# newb trademark question



## oceanlids (Nov 12, 2012)

If i trademark my brand name will i be required to get a business license? Am I required to do anything if I trademark, license wise anything else?

Thanks!


----------



## GordonM (May 21, 2012)

You don't need a business license to file for a trademark. What you'll need is money. While you could try to save a buck by doing all the research, filing, and correspondence yourself, the odds are already stacked against you for getting a trademark without interference. If you want your trademark to actually be worth something, you need an IP attorney. I don't know many who will research, file, and prosecute a basic application for under $5K.


----------



## kimura-mma (Jul 26, 2008)

You are not required to have a business license to apply for a registered trademark. But part of the registration process is to submit proof of use in commerce. So if the way you are using the mark in commerce would normally require a business license, then it's a good idea to have one. Better to have all your ducks in a row rather than pay the application fee just to find out you can't complete the process or need to fraudulently submit your proof of use.


----------



## 20vK (Jul 9, 2011)

You don't need an attorney.

I filed mine online with the US patent office for under $300

As Tim points out, though, you have to have used it in commerce. 

Richie


----------



## oceanlids (Nov 12, 2012)

Can you explain what you mean by use in commerce? 

Thanks


----------



## 20vK (Jul 9, 2011)

you sold it


----------



## oceanlids (Nov 12, 2012)

But if I haven't sold anything yet what would my proof be?

Thanks


----------



## 20vK (Jul 9, 2011)

It wouldn't - you can't.

That's why it is called a "Trade" mark

I think you can register an intention to trade, and the date of intention. But if someone else uses the mark in trade before you, then they get it.
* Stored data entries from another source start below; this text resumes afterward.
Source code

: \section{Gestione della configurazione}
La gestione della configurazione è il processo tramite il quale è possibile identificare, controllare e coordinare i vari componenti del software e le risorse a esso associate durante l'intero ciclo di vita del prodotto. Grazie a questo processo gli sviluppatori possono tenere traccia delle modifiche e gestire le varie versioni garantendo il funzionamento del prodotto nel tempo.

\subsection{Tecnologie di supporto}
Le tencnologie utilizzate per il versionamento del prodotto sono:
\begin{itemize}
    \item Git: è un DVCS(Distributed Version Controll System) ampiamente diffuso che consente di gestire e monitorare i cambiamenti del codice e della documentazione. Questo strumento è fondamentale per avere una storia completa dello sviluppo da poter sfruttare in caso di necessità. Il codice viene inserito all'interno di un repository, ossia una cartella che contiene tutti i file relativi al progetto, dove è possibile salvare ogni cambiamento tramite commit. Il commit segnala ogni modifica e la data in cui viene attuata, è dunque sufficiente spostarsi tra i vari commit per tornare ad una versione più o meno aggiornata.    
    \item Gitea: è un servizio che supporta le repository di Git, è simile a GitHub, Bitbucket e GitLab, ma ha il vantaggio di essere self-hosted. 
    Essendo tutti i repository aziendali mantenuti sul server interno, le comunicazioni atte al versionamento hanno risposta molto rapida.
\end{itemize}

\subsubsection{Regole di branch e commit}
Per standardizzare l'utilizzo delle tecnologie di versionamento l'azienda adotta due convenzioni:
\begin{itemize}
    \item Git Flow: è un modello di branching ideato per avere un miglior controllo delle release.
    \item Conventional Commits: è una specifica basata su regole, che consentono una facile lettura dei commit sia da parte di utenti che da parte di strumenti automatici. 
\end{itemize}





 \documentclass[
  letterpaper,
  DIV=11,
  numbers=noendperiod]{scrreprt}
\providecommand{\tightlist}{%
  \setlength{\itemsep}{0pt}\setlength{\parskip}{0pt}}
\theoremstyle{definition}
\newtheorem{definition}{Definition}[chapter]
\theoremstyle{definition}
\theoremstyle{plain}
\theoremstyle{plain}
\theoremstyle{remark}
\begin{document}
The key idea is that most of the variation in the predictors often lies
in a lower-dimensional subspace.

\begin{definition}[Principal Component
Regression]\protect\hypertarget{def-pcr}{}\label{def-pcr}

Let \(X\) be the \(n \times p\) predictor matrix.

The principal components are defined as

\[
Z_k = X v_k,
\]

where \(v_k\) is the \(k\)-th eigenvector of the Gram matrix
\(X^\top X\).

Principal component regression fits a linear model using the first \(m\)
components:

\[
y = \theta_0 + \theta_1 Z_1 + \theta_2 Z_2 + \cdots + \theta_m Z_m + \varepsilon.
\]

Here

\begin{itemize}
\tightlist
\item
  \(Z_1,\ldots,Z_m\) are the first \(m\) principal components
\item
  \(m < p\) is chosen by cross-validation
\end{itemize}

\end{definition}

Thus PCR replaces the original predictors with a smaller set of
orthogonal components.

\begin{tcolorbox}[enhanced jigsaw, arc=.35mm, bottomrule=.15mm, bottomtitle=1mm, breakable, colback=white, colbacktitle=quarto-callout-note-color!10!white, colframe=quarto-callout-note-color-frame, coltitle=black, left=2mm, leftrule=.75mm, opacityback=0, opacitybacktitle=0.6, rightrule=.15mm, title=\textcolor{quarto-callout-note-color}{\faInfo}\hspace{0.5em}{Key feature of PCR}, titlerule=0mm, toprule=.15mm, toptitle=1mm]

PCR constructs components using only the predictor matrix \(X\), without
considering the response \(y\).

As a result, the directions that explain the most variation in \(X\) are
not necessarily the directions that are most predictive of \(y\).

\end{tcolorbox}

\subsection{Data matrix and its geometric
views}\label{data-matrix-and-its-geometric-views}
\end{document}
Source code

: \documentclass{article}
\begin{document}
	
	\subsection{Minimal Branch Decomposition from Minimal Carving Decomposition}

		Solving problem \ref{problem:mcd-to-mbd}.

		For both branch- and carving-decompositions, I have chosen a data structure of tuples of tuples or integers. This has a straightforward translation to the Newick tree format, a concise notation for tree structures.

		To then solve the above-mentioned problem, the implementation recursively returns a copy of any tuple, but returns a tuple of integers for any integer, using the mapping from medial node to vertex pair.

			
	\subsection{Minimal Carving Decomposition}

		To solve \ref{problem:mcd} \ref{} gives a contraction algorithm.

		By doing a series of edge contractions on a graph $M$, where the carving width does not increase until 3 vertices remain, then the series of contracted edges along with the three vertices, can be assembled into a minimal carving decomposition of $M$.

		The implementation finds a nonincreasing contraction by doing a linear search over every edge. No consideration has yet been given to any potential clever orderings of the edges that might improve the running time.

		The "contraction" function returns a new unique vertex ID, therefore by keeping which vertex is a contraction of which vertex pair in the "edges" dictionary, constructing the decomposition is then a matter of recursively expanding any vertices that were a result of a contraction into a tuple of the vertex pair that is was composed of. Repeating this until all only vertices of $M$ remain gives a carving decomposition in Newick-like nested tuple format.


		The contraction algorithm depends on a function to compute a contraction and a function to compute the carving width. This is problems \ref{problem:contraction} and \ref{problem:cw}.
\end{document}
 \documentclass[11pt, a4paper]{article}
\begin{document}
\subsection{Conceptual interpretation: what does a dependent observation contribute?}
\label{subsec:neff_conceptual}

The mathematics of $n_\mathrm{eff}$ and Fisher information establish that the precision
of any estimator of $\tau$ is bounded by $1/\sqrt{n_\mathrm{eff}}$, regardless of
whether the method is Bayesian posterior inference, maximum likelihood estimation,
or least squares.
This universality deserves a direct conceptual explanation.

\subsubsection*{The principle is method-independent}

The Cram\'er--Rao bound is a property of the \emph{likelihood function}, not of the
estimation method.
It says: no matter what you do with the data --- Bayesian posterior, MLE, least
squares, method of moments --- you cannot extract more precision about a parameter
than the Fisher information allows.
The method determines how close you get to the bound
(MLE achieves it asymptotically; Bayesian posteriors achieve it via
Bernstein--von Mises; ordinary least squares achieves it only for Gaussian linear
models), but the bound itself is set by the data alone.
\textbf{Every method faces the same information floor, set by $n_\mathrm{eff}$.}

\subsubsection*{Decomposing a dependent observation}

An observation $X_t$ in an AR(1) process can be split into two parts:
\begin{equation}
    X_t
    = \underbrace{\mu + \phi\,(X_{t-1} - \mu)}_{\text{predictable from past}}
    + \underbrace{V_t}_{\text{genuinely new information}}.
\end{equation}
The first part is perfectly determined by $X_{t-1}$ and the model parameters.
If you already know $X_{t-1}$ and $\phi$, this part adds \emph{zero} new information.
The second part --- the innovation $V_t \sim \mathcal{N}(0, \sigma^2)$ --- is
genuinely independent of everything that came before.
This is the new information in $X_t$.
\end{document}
Either keep it secret, or find out a way to legally sell a shirt so you can register your first trade date

My own experiences, not professional advice
Richie


----------



## GordonM (May 21, 2012)

Simply selling it isn't enough. For a federally registered trademark your goods or services must be sold interstate. People who get a trademark and only use it locally are often surprised when they lose the federal registration when they can't prove interstate commerce.

And yes, you can always file for these things yourself. Patents, too. But like a patent, having a trademark means you plan to defend it if it's ever infringed or challenged. That's the idea. The vast bulk of trademarks obtained without the aid of an attorney are lost on re-examination or interference, because the filing contained inherent weaknesses in research and methods of prosecution. You end up with nothing. And to add salt to the wound, someone else could wind up owning the mark, and you're no longer able to use it on anything!


----------



## 20vK (Jul 9, 2011)

I'm sure it depends on the trademark.

Mine is a made up word. I registered it under T-shirts, for which there were no other registered marks.

I have a whole brand selling under this made up name

I would be very surprised if someone could argue their rights to the name, since it did not exist until I made it up and registered it.

Trademarks are also a deterrant - by the process of registering a mark, you are already deterring people from using it themselves. If someone still uses it after you have trademarked it, well then, yes - perhaps it is time for a cheap cease and desist letter. After that - you are looking at big bucks, but until then, I don't plan to spend any more than I have to.


----------



## kimura-mma (Jul 26, 2008)

oceanlids said:


> Can you explain what you mean by use in commerce?


If you are using your trademark as a brand name for a clothing line, an example of use in commerce would be selling a shirt that features the trademark on the hang tag or neck label.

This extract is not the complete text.